TASK TO CARRY OUT:
Your task is to find every line of the listing that includes "button" and copy it.

DATA SUPPLIED:
□ □ □ □ □ □ □

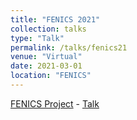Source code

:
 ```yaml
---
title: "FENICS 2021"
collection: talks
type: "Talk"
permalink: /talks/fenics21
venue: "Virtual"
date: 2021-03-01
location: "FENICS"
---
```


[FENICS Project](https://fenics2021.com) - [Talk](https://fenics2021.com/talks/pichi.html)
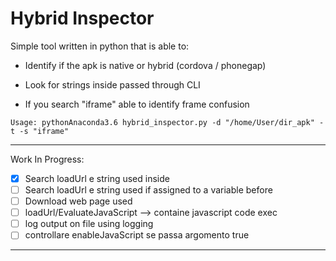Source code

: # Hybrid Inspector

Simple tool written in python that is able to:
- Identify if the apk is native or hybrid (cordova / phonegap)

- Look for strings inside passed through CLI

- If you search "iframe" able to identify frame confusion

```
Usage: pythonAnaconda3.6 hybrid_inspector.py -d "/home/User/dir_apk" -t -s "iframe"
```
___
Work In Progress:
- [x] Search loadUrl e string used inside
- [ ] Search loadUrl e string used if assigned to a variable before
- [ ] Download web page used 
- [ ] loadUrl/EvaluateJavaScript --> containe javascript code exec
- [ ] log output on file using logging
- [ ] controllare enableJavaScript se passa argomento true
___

□ □ □ □ □ □ □

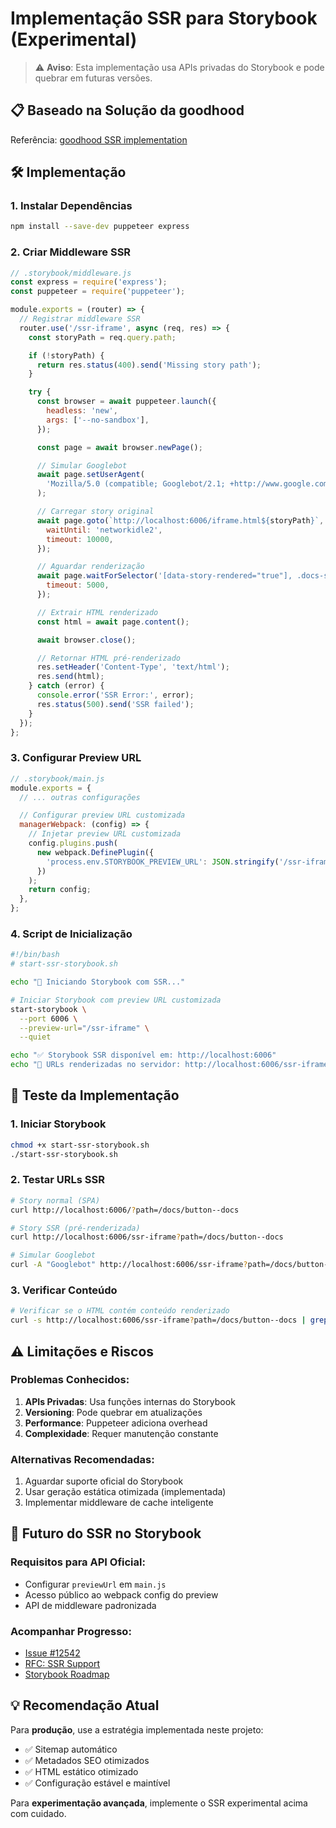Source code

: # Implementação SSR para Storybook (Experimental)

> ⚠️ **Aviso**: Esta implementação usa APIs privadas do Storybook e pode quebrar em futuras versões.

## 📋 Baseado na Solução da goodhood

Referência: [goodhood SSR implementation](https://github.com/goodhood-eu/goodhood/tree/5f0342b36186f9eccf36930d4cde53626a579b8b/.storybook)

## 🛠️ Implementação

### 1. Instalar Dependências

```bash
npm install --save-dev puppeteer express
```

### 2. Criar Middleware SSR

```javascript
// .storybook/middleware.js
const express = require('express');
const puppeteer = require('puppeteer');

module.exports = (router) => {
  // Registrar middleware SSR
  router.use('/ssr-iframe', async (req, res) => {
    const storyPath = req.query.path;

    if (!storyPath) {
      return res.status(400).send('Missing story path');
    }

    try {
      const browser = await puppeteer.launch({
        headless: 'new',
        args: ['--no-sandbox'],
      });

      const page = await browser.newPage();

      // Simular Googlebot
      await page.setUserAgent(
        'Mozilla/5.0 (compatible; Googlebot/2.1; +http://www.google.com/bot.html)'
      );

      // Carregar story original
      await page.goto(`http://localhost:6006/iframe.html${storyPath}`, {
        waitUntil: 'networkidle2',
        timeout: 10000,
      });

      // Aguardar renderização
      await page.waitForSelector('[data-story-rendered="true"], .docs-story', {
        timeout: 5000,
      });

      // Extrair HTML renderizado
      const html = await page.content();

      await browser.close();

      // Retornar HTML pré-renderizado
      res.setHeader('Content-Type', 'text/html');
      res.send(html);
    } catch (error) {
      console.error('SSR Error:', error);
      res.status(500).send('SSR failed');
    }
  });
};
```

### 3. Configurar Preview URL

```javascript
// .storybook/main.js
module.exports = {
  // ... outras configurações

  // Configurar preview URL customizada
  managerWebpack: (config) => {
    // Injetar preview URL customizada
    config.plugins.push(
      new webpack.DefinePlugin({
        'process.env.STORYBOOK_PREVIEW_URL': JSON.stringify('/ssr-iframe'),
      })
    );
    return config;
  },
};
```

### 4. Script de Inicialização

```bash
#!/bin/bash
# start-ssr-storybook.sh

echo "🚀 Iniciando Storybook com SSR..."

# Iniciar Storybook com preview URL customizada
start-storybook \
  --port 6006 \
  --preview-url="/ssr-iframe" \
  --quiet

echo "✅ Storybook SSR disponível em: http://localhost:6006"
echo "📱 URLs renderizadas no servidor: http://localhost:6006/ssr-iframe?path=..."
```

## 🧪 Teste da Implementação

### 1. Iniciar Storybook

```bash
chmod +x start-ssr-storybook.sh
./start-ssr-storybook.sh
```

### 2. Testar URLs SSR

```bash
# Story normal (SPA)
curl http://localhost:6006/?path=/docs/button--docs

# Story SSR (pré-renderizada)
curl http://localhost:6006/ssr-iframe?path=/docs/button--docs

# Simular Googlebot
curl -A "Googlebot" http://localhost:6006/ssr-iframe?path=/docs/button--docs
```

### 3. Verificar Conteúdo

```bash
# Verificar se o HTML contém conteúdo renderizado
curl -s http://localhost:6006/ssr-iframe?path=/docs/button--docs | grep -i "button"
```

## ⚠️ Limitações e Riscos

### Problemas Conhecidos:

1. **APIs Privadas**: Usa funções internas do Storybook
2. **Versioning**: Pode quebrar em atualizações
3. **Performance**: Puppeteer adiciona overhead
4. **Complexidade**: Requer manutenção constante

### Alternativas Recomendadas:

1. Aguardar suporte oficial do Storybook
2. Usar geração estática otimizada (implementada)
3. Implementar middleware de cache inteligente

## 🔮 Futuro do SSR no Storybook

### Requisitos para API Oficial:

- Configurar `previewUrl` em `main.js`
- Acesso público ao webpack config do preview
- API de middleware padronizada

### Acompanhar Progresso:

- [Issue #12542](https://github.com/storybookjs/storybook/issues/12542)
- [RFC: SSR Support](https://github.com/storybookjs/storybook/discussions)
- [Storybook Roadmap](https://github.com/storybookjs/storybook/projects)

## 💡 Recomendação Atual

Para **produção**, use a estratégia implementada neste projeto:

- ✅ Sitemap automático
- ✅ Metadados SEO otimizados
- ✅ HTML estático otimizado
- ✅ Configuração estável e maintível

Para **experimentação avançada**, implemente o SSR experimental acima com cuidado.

□ □ □ □ □ □ □

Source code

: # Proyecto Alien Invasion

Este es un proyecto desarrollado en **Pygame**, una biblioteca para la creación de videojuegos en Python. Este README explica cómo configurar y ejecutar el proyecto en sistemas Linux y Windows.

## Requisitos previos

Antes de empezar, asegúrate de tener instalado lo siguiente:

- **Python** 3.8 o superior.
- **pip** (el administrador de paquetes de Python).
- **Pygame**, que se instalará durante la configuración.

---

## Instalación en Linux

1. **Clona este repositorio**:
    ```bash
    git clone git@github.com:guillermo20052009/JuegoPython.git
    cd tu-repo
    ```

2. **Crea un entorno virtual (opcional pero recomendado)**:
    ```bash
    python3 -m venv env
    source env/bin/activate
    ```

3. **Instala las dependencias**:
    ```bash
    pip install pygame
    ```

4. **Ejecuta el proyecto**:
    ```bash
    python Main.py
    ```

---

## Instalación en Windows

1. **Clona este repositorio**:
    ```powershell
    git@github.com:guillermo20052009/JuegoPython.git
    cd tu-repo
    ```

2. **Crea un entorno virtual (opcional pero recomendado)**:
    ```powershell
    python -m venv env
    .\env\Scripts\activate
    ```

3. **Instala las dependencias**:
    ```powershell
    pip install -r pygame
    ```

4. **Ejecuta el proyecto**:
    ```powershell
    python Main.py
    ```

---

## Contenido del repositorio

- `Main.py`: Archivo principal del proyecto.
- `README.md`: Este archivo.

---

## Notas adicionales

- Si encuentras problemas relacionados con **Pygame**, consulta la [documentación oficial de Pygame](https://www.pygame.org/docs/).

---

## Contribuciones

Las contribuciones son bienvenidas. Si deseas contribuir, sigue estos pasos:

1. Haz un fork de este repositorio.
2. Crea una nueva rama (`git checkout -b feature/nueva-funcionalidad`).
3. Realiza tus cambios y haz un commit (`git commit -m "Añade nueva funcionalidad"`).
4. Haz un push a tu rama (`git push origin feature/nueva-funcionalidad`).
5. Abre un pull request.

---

□ □ □ □ □ □ □

RESULT FOR THIS TASK:
curl http://localhost:6006/?path=/docs/button--docs
curl http://localhost:6006/ssr-iframe?path=/docs/button--docs
curl -A "Googlebot" http://localhost:6006/ssr-iframe?path=/docs/button--docs
curl -s http://localhost:6006/ssr-iframe?path=/docs/button--docs | grep -i "button"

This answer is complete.